A template that merges together two sorted arrays into a single sorted array.

This version uses block-level loading (for memory coalescing) and circular buffers noted in "Programming Massively Parallel Processors" by Hwu, Kirk and Hajj.

@author Jonathan Olson <jonathan.olson@colorado.edu>

Type mergeWGSLOptions

import type { mergeWGSLOptions } from 'scenerystack/alpenglow';
  • lengthA: WGSLExpressionU32
  • lengthB: WGSLExpressionU32
  • compare: ( indexA: WGSLExpressionU32, indexB: WGSLExpressionU32 ) => WGSLExpressionI32
    => {-1, 0, 1} (i32)
  • greaterThan?: ( ( indexA: WGSLExpressionU32, indexB: WGSLExpressionU32 ) => WGSLExpressionBool ) | null
    used (sometimes) instead of compare if provided
  • lessThanOrEqual?: ( ( indexA: WGSLExpressionU32, indexB: WGSLExpressionU32 ) => WGSLExpressionBool ) | null
  • workgroupA: WGSLVariableName
    var<workgroup> array<T,sharedMemorySize>
  • workgroupB: WGSLVariableName
  • loadFromA: ( indexA: WGSLExpressionU32 ) => WGSLExpressionT
  • loadFromB: ( indexB: WGSLExpressionU32 ) => WGSLExpressionT
  • storeOutput: ( indexOutput: WGSLExpressionU32, value: WGSLExpressionT ) => WGSLStatements
    TODO: we should provide either storeOutput OR setFromA/setFromB. In one case, we set from our shared memory, TODO: but in the other case, it is a global memory (say that we're sorting objects that are much larger?) TODO: would that ALWAYS have worse memory performance? I mean, we're dealing with "global" indices anyway, so TODO: it isn't a huge lift. TODO: For more clarity, if setFromA/setFromB are provided (AND we don't have storeOutput), we'll use those TODO: to directly move things from global memory to global memory. This WILL require more reads, HOWEVER TODO: it will also enable us to have loadFromX methods return a much smaller object used in shared memory. TODO: It is unclear how much of a performance win this would be, so I haven't implemented it yet.
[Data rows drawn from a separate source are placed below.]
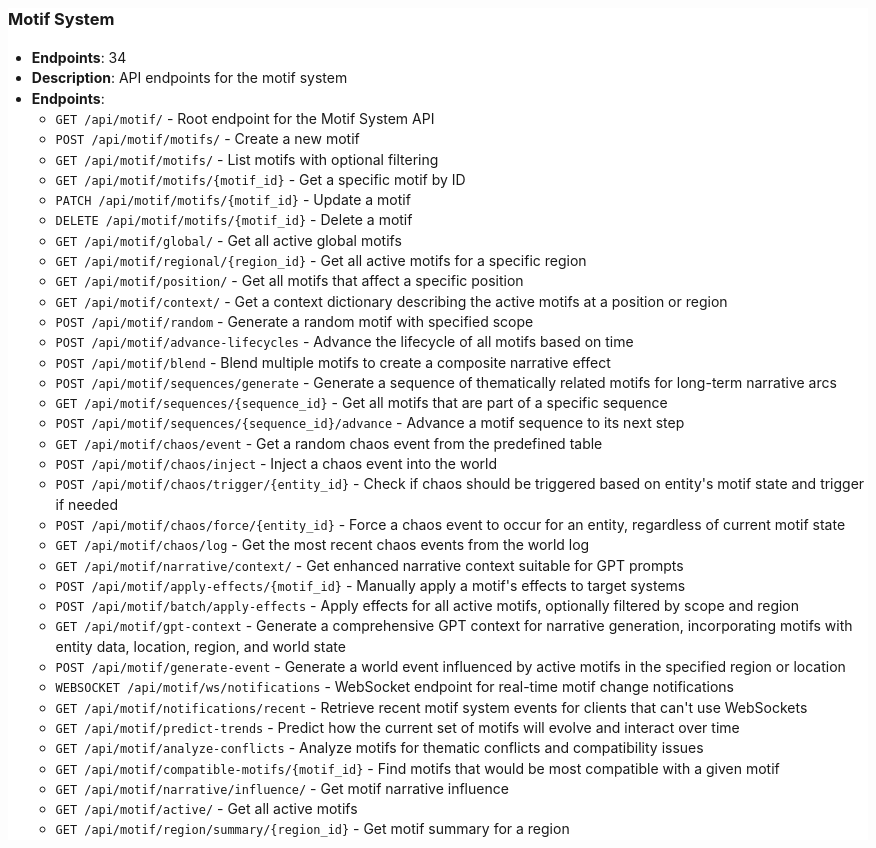 ### Motif System
- **Endpoints**: 34
- **Description**: API endpoints for the motif system
- **Endpoints**:
  - `GET /api/motif/` - Root endpoint for the Motif System API
  - `POST /api/motif/motifs/` - Create a new motif
  - `GET /api/motif/motifs/` - List motifs with optional filtering
  - `GET /api/motif/motifs/{motif_id}` - Get a specific motif by ID
  - `PATCH /api/motif/motifs/{motif_id}` - Update a motif
  - `DELETE /api/motif/motifs/{motif_id}` - Delete a motif
  - `GET /api/motif/global/` - Get all active global motifs
  - `GET /api/motif/regional/{region_id}` - Get all active motifs for a specific region
  - `GET /api/motif/position/` - Get all motifs that affect a specific position
  - `GET /api/motif/context/` - Get a context dictionary describing the active motifs at a position or region
  - `POST /api/motif/random` - Generate a random motif with specified scope
  - `POST /api/motif/advance-lifecycles` - Advance the lifecycle of all motifs based on time
  - `POST /api/motif/blend` - Blend multiple motifs to create a composite narrative effect
  - `POST /api/motif/sequences/generate` - Generate a sequence of thematically related motifs for long-term narrative arcs
  - `GET /api/motif/sequences/{sequence_id}` - Get all motifs that are part of a specific sequence
  - `POST /api/motif/sequences/{sequence_id}/advance` - Advance a motif sequence to its next step
  - `GET /api/motif/chaos/event` - Get a random chaos event from the predefined table
  - `POST /api/motif/chaos/inject` - Inject a chaos event into the world
  - `POST /api/motif/chaos/trigger/{entity_id}` - Check if chaos should be triggered based on entity's motif state and trigger if needed
  - `POST /api/motif/chaos/force/{entity_id}` - Force a chaos event to occur for an entity, regardless of current motif state
  - `GET /api/motif/chaos/log` - Get the most recent chaos events from the world log
  - `GET /api/motif/narrative/context/` - Get enhanced narrative context suitable for GPT prompts
  - `POST /api/motif/apply-effects/{motif_id}` - Manually apply a motif's effects to target systems
  - `POST /api/motif/batch/apply-effects` - Apply effects for all active motifs, optionally filtered by scope and region
  - `GET /api/motif/gpt-context` - Generate a comprehensive GPT context for narrative generation, incorporating motifs
    with entity data, location, region, and world state
  - `POST /api/motif/generate-event` - Generate a world event influenced by active motifs in the specified region or location
  - `WEBSOCKET /api/motif/ws/notifications` - WebSocket endpoint for real-time motif change notifications
  - `GET /api/motif/notifications/recent` - Retrieve recent motif system events for clients that can't use WebSockets
  - `GET /api/motif/predict-trends` - Predict how the current set of motifs will evolve and interact over time
  - `GET /api/motif/analyze-conflicts` - Analyze motifs for thematic conflicts and compatibility issues
  - `GET /api/motif/compatible-motifs/{motif_id}` - Find motifs that would be most compatible with a given motif
  - `GET /api/motif/narrative/influence/` - Get motif narrative influence
  - `GET /api/motif/active/` - Get all active motifs
  - `GET /api/motif/region/summary/{region_id}` - Get motif summary for a region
TODO: setFromA, // ( indexOutput, indexA ) => void TODO: setFromB, // ( indexOutput, indexB ) => void
  • blockOutputSize: number
  • sharedMemorySize: number
    should be a divisor of blockOutputSize, and ideally a multiple of workgroupSize
  • atomicConsumed?: boolean
    controls whether we use atomics to track consumed_a/consumed_b, OR whether we compute another corank
  • & WorkgroupSizable

Source Code

See the source for mergeWGSL.ts in the alpenglow repository.